Por Sofía Guadarrama Collado
Desde el umbral de aquel México que amanecía bajo el rostro reformista de López Mateos, el eco lejano de una isla en armas susurró al corazón de los jóvenes mexicanos: «Che vive». Como un fantasma —mitad Prometeo, mitad Quetzalcóatl—, caminaba entre sueños y promesas, con la mirada encendida por utopías imposibles. Ernesto «Che»Guevara irrumpió con fuerza en el imaginario de la izquierda latinoamericana, enredada entre lo que fue y lo que sería. En esta etapa, marcada por debates, artículos incendiarios y jóvenes encendidos por el verbo revolucionario, la imagen del «guerrillero heroico», inmortalizada por la fotografía de Korda, se convirtió en estandarte de una fiebre dulce: la de querer cambiar el mundo con una idea, con una figura, con una herida abierta en forma de revolución. No fue sólo una foto, fue una declaración generacional, replicada en tela y tinta, que confirmó cómo el símbolo, más que el discurso, se volvió trinchera política.
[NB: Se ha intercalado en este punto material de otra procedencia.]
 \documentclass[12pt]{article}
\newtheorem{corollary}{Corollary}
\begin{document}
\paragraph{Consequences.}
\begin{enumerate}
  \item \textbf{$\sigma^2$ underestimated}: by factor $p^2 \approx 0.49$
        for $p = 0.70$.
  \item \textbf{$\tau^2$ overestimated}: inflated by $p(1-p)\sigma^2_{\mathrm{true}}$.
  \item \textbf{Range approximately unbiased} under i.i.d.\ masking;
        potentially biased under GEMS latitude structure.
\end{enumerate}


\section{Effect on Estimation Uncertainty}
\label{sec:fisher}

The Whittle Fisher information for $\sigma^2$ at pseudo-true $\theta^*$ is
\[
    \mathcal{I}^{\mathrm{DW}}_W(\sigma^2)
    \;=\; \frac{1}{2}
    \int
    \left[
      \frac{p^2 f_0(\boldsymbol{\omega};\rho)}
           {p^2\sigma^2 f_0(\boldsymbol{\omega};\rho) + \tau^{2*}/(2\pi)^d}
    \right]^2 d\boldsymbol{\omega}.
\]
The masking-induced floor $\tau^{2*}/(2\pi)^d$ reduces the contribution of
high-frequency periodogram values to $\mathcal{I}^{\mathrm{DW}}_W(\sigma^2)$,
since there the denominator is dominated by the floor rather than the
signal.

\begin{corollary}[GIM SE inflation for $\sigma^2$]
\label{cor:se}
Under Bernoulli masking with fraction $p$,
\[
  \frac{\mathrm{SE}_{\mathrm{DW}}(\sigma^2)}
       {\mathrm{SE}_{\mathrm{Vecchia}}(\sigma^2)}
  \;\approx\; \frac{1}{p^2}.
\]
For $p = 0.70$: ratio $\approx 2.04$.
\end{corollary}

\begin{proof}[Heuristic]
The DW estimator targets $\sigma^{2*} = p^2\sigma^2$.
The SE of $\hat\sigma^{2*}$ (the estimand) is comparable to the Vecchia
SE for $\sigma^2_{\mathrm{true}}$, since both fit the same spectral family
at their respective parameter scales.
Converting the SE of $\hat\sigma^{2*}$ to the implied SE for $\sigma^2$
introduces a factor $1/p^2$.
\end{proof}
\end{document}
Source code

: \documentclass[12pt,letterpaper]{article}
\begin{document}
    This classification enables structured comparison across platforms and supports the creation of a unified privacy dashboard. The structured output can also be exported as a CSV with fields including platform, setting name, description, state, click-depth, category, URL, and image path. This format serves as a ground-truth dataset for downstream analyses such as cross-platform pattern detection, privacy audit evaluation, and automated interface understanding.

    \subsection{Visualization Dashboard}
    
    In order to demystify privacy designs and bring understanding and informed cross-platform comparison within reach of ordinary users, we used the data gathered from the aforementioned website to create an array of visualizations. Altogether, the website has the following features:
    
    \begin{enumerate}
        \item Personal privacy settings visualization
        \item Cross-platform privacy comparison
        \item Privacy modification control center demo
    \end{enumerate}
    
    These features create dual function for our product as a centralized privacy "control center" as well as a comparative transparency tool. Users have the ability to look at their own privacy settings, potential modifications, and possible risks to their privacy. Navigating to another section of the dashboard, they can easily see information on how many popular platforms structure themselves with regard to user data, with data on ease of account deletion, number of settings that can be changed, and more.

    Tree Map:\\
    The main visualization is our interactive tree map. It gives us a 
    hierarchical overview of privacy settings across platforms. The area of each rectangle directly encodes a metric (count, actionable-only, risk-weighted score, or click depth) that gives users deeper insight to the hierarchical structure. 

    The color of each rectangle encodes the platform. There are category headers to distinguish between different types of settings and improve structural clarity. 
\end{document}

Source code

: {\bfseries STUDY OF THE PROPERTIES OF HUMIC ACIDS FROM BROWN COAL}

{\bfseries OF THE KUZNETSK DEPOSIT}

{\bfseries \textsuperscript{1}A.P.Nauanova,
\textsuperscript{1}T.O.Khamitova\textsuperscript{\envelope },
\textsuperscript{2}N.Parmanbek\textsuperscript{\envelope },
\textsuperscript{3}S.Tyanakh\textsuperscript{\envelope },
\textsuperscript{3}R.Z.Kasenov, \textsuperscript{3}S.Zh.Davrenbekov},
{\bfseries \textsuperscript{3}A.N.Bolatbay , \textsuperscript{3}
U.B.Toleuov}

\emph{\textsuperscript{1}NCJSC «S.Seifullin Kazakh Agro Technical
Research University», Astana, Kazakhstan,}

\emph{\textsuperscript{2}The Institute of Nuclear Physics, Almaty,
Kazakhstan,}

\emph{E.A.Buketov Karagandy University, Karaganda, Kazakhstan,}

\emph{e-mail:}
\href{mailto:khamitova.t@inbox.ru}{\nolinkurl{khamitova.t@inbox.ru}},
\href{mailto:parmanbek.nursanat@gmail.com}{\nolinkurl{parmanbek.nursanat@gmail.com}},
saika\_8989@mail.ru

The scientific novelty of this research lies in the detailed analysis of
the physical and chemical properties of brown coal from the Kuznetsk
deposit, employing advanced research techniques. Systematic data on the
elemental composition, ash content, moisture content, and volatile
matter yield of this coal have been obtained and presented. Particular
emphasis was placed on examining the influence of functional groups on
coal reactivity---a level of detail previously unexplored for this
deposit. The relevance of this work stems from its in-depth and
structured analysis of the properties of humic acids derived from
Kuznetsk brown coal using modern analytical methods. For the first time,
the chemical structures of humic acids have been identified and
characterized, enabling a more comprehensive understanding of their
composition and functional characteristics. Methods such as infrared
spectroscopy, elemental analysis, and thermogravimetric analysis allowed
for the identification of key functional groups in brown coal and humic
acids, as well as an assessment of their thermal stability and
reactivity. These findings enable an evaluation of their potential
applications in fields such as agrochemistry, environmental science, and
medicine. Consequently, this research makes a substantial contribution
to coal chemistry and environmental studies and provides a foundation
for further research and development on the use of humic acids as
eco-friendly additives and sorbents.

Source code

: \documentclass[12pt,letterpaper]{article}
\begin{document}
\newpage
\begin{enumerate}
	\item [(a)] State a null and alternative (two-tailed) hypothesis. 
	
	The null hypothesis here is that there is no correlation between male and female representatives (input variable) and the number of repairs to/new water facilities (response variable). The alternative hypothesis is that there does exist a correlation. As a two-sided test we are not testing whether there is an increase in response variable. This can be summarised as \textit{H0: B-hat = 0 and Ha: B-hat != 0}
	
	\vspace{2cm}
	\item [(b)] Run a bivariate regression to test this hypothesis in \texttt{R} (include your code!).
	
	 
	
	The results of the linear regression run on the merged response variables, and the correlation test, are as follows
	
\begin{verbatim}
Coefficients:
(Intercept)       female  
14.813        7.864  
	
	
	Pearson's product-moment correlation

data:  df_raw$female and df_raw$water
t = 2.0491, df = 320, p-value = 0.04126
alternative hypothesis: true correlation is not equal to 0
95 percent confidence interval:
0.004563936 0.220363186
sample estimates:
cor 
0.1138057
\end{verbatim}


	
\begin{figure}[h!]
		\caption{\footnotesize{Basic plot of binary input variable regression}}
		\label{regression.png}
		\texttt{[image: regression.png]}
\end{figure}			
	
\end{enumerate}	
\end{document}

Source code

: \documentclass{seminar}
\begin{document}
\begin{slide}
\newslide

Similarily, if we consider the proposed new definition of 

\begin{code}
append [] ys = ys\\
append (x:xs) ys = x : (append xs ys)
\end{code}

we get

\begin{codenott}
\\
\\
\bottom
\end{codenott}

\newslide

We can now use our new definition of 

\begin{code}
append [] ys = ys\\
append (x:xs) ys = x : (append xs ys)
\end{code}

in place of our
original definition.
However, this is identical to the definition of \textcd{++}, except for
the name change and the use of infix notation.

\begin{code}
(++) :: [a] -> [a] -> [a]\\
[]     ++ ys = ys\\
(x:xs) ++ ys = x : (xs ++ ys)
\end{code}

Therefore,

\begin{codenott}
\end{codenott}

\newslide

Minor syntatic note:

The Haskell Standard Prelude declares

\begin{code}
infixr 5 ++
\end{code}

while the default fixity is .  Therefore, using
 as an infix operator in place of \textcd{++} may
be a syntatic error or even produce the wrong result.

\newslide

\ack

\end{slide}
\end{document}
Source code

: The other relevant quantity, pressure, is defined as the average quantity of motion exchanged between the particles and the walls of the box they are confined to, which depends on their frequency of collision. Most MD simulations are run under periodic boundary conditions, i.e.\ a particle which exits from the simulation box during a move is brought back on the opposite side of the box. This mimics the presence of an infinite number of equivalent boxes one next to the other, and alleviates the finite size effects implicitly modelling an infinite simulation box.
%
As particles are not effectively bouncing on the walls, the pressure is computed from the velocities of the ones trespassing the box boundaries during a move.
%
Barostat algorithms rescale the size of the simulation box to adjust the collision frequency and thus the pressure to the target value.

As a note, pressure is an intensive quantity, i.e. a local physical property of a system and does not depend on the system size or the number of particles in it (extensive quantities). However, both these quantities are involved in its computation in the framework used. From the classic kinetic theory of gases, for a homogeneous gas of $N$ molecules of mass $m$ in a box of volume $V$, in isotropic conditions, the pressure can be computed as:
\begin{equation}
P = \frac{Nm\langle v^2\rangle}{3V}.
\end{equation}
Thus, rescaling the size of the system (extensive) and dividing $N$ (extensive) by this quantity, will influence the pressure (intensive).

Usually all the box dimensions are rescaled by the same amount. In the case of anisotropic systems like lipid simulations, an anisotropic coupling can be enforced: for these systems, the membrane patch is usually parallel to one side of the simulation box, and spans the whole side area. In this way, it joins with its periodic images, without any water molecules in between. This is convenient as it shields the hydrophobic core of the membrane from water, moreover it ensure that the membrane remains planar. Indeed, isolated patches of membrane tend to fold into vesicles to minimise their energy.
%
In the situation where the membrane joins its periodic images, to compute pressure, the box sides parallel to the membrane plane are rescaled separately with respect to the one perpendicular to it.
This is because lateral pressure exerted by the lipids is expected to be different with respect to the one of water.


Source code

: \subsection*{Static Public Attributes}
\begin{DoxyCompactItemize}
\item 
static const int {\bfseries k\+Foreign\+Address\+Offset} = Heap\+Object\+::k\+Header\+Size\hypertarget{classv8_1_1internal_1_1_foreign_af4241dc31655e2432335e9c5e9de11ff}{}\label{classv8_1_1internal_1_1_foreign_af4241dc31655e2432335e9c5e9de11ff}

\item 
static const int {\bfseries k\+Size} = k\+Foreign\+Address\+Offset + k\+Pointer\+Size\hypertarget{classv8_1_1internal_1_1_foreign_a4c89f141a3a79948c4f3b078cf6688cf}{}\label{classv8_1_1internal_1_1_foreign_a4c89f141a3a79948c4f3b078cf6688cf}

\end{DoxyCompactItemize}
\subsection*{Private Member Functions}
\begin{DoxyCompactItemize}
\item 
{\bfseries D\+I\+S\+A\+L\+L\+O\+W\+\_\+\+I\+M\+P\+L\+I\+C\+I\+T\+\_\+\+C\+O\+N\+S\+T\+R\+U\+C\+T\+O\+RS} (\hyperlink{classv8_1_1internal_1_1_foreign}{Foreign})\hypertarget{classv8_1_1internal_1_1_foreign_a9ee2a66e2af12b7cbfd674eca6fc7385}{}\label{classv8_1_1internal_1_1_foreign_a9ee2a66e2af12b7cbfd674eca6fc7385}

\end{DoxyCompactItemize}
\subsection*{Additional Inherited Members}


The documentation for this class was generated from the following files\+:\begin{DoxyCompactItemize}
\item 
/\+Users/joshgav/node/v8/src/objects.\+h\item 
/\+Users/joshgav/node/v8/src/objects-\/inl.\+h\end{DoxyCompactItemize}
Y así, entre lluvias de nostalgia y profecías de café, el Che se hizo leyenda sin pedir permiso, una leyenda que cruzaba la selva, los libros y las calles sin ser del todo real, pero tampoco del todo imaginaria.
Tras el triunfo de la Revolución Cubana, la isla despertaba entre los escombros del viejo régimen, y Guevara fue puesto como encargado de los fusilamientos de la prisión llamada «La Cabaña». Más que comandante, parecía un personaje de tragedia griega, supervisando juicios sumarios y ejecuciones de personas asociadas con el régimen de Fulgencio Batista (militares, policías y civiles). Los juicios, sin ambigüedades, breves como un suspiro, y las ejecuciones culminaban en silencio. Las cifras permanecen suspendidas como ecos: cerca de 180 sentencias de muerte emitidas sólo en La Cabaña, y de acuerdo, el libro La máquina de matar de Nicolás Márquez, con testimonios recopilados por el mismo, llegaron a ejecutarse en total unas 1500 personas bajo las órdenes de Guevara. Desafortunadamente, para muchos, «una muerte es una tragedia, un millón es una estadística».
El Che Guevara impulsó la creación de un campo de trabajo forzado establecido a principios de la década de 1960. Guanahacabibes era el simulacro perfecto del nuevo pacto social, centro de trabajo forzado, el precursor de las Unidades Militares de Ayuda a la Producción (UMAP), donde fueron internados sin juicio ni apelación posible disidentes, voces disonantes, homosexuales, personas religiosas y otras minorías consideradas «no aptas» para el nuevo régimen. Allí, en condiciones inhumanas, las oraciones eran castigadas, los amores censurados y el alma, reeducada a golpes. El silencio se amontonaba en las esquinas y los nombres desaparecían al cruzar el portón. Guevara vigilaba ese espacio, convencido de que el nuevo sol no debía alumbrar sombras disidentes.
En uno de esos días sin cielo, dejó escapar una sentencia que dolía como un disparo: «debemos eliminar todos los periódicos; no podemos hacer una revolución con prensa libre. Los periódicos son instrumentos de la oligarquía…» Y así, la palabra libre se convirtió en clandestina, como si pensar fuera un crimen contra la utopía. En la capital, los periódicos dejaron de hablar. Un día, sus letras se evaporaron como rocío. Y desde entonces, los reporteros escribieron en servilletas ocultas bajo los colchones de los sueños. Sentenció: «es criminal pensar como individuo», con la misma ligereza con la que se refirió a las personas homosexuales como «pervertidos sexuales» y «decadencia burguesa», como si entre los pobres sólo imperara la heterosexualidad.